Segment Start: Provided data

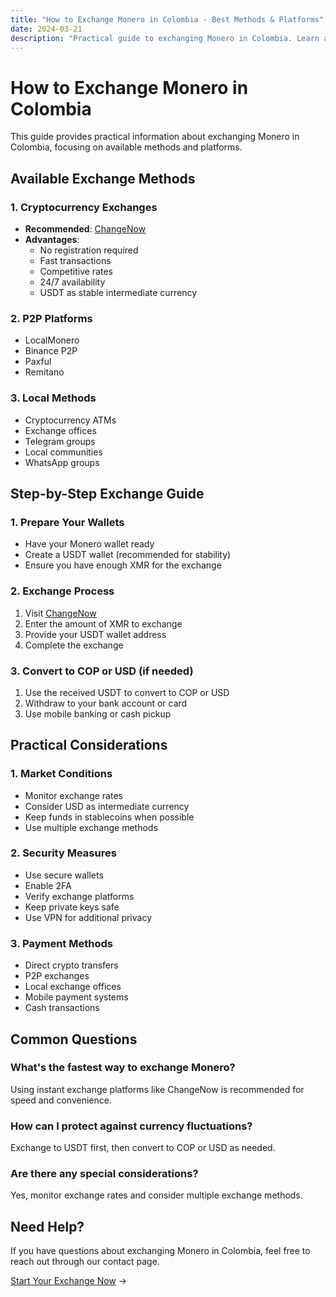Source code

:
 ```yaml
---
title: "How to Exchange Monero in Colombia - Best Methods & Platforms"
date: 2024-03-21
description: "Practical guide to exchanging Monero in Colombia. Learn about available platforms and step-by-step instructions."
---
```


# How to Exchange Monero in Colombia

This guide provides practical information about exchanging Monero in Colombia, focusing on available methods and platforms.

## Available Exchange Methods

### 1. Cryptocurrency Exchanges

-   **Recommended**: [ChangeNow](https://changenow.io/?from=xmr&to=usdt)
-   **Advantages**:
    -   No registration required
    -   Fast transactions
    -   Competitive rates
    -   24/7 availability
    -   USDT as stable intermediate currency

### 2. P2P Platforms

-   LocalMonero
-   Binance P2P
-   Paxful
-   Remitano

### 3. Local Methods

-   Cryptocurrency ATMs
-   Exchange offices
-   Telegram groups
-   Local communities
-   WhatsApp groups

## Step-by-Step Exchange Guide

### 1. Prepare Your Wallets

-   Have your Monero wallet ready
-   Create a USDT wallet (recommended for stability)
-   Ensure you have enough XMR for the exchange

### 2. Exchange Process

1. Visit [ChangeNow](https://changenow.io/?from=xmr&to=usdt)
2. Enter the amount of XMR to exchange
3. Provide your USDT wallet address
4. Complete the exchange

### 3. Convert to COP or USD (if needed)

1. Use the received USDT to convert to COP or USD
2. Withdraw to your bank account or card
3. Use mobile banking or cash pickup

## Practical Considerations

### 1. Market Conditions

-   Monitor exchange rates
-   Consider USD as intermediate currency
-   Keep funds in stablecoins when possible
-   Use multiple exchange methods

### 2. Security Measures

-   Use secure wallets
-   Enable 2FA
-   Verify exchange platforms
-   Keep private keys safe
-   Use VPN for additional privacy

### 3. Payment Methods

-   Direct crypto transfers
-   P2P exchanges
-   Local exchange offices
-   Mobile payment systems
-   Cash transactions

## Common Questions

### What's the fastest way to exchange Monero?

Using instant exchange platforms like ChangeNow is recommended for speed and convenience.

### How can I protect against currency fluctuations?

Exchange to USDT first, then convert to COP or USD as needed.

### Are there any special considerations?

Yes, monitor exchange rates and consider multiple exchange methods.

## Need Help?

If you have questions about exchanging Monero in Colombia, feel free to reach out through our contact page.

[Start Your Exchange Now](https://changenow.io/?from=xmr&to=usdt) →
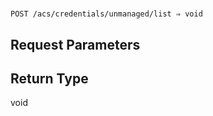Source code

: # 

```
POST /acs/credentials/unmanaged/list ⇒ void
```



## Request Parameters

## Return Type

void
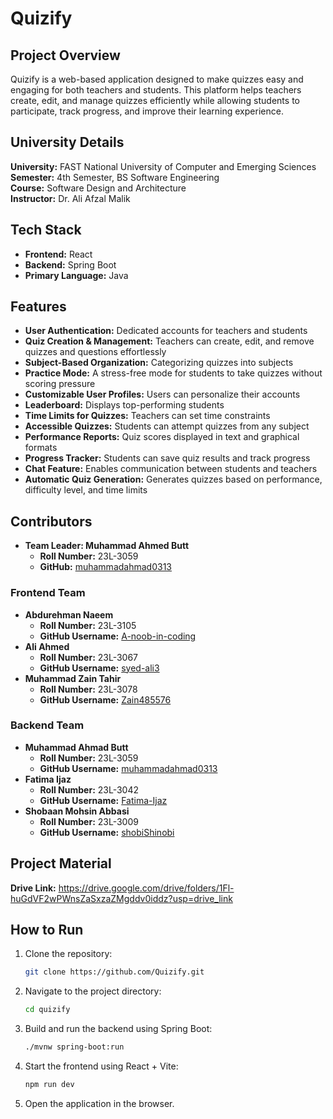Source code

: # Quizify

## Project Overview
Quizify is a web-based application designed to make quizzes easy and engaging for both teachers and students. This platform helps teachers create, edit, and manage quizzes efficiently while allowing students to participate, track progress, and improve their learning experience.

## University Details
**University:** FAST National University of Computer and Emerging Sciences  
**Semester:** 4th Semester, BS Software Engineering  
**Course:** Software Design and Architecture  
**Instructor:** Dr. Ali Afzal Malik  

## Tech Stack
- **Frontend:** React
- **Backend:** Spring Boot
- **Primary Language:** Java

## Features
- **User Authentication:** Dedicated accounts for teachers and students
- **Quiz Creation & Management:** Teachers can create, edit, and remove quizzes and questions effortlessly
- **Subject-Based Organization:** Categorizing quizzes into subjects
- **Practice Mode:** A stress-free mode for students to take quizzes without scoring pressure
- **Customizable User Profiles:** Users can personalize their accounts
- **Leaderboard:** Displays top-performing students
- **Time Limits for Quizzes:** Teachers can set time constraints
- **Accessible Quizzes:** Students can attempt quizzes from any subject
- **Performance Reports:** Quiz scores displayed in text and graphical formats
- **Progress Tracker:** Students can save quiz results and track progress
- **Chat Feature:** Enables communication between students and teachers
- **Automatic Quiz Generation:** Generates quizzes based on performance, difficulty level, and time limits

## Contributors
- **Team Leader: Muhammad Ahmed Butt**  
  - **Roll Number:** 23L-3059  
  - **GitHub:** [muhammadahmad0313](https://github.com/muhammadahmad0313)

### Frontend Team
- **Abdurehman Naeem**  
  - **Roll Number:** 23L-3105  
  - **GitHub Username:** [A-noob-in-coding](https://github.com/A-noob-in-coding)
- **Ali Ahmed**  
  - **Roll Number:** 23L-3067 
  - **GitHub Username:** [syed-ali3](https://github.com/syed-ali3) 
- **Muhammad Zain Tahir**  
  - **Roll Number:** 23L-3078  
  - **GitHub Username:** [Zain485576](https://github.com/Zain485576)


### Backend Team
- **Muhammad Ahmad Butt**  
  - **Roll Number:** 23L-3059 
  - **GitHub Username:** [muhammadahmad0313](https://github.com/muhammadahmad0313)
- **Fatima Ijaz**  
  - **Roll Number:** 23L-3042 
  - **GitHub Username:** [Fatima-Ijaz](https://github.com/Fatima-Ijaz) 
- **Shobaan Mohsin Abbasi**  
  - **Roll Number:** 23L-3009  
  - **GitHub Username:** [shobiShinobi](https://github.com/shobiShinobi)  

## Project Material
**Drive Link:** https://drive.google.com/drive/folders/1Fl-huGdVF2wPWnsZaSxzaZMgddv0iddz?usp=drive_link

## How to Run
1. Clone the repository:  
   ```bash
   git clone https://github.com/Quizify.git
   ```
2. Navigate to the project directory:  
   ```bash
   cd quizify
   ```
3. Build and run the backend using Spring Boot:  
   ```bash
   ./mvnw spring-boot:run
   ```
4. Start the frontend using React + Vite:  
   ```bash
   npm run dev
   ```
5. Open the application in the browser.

Segment End: Provided data

## What is required
Exclude every picture, then reproduce the remaining data character for character.

## Solved exercise
Source code

:
 ```yaml
---
title: "How to Exchange Monero in Colombia - Best Methods & Platforms"
date: 2024-03-21
description: "Practical guide to exchanging Monero in Colombia. Learn about available platforms and step-by-step instructions."
---
```


# How to Exchange Monero in Colombia

This guide provides practical information about exchanging Monero in Colombia, focusing on available methods and platforms.

## Available Exchange Methods

### 1. Cryptocurrency Exchanges

-   **Recommended**: [ChangeNow](https://changenow.io/?from=xmr&to=usdt)
-   **Advantages**:
    -   No registration required
    -   Fast transactions
    -   Competitive rates
    -   24/7 availability
    -   USDT as stable intermediate currency

### 2. P2P Platforms

-   LocalMonero
-   Binance P2P
-   Paxful
-   Remitano

### 3. Local Methods

-   Cryptocurrency ATMs
-   Exchange offices
-   Telegram groups
-   Local communities
-   WhatsApp groups

## Step-by-Step Exchange Guide

### 1. Prepare Your Wallets

-   Have your Monero wallet ready
-   Create a USDT wallet (recommended for stability)
-   Ensure you have enough XMR for the exchange

### 2. Exchange Process

1. Visit [ChangeNow](https://changenow.io/?from=xmr&to=usdt)
2. Enter the amount of XMR to exchange
3. Provide your USDT wallet address
4. Complete the exchange

### 3. Convert to COP or USD (if needed)

1. Use the received USDT to convert to COP or USD
2. Withdraw to your bank account or card
3. Use mobile banking or cash pickup

## Practical Considerations

### 1. Market Conditions

-   Monitor exchange rates
-   Consider USD as intermediate currency
-   Keep funds in stablecoins when possible
-   Use multiple exchange methods

### 2. Security Measures

-   Use secure wallets
-   Enable 2FA
-   Verify exchange platforms
-   Keep private keys safe
-   Use VPN for additional privacy

### 3. Payment Methods

-   Direct crypto transfers
-   P2P exchanges
-   Local exchange offices
-   Mobile payment systems
-   Cash transactions

## Common Questions

### What's the fastest way to exchange Monero?

Using instant exchange platforms like ChangeNow is recommended for speed and convenience.

### How can I protect against currency fluctuations?

Exchange to USDT first, then convert to COP or USD as needed.

### Are there any special considerations?

Yes, monitor exchange rates and consider multiple exchange methods.

## Need Help?

If you have questions about exchanging Monero in Colombia, feel free to reach out through our contact page.

[Start Your Exchange Now](https://changenow.io/?from=xmr&to=usdt) →
Source code

: # 

```
POST /acs/credentials/unmanaged/list ⇒ void
```



## Request Parameters

## Return Type

void
Source code

: # Quizify

## Project Overview
Quizify is a web-based application designed to make quizzes easy and engaging for both teachers and students. This platform helps teachers create, edit, and manage quizzes efficiently while allowing students to participate, track progress, and improve their learning experience.

## University Details
**University:** FAST National University of Computer and Emerging Sciences  
**Semester:** 4th Semester, BS Software Engineering  
**Course:** Software Design and Architecture  
**Instructor:** Dr. Ali Afzal Malik  

## Tech Stack
- **Frontend:** React
- **Backend:** Spring Boot
- **Primary Language:** Java

## Features
- **User Authentication:** Dedicated accounts for teachers and students
- **Quiz Creation & Management:** Teachers can create, edit, and remove quizzes and questions effortlessly
- **Subject-Based Organization:** Categorizing quizzes into subjects
- **Practice Mode:** A stress-free mode for students to take quizzes without scoring pressure
- **Customizable User Profiles:** Users can personalize their accounts
- **Leaderboard:** Displays top-performing students
- **Time Limits for Quizzes:** Teachers can set time constraints
- **Accessible Quizzes:** Students can attempt quizzes from any subject
- **Performance Reports:** Quiz scores displayed in text and graphical formats
- **Progress Tracker:** Students can save quiz results and track progress
- **Chat Feature:** Enables communication between students and teachers
- **Automatic Quiz Generation:** Generates quizzes based on performance, difficulty level, and time limits

## Contributors
- **Team Leader: Muhammad Ahmed Butt**  
  - **Roll Number:** 23L-3059  
  - **GitHub:** [muhammadahmad0313](https://github.com/muhammadahmad0313)

### Frontend Team
- **Abdurehman Naeem**  
  - **Roll Number:** 23L-3105  
  - **GitHub Username:** [A-noob-in-coding](https://github.com/A-noob-in-coding)
- **Ali Ahmed**  
  - **Roll Number:** 23L-3067 
  - **GitHub Username:** [syed-ali3](https://github.com/syed-ali3) 
- **Muhammad Zain Tahir**  
  - **Roll Number:** 23L-3078  
  - **GitHub Username:** [Zain485576](https://github.com/Zain485576)


### Backend Team
- **Muhammad Ahmad Butt**  
  - **Roll Number:** 23L-3059 
  - **GitHub Username:** [muhammadahmad0313](https://github.com/muhammadahmad0313)
- **Fatima Ijaz**  
  - **Roll Number:** 23L-3042 
  - **GitHub Username:** [Fatima-Ijaz](https://github.com/Fatima-Ijaz) 
- **Shobaan Mohsin Abbasi**  
  - **Roll Number:** 23L-3009  
  - **GitHub Username:** [shobiShinobi](https://github.com/shobiShinobi)  

## Project Material
**Drive Link:** https://drive.google.com/drive/folders/1Fl-huGdVF2wPWnsZaSxzaZMgddv0iddz?usp=drive_link

## How to Run
1. Clone the repository:  
   ```bash
   git clone https://github.com/Quizify.git
   ```
2. Navigate to the project directory:  
   ```bash
   cd quizify
   ```
3. Build and run the backend using Spring Boot:  
   ```bash
   ./mvnw spring-boot:run
   ```
4. Start the frontend using React + Vite:  
   ```bash
   npm run dev
   ```
5. Open the application in the browser.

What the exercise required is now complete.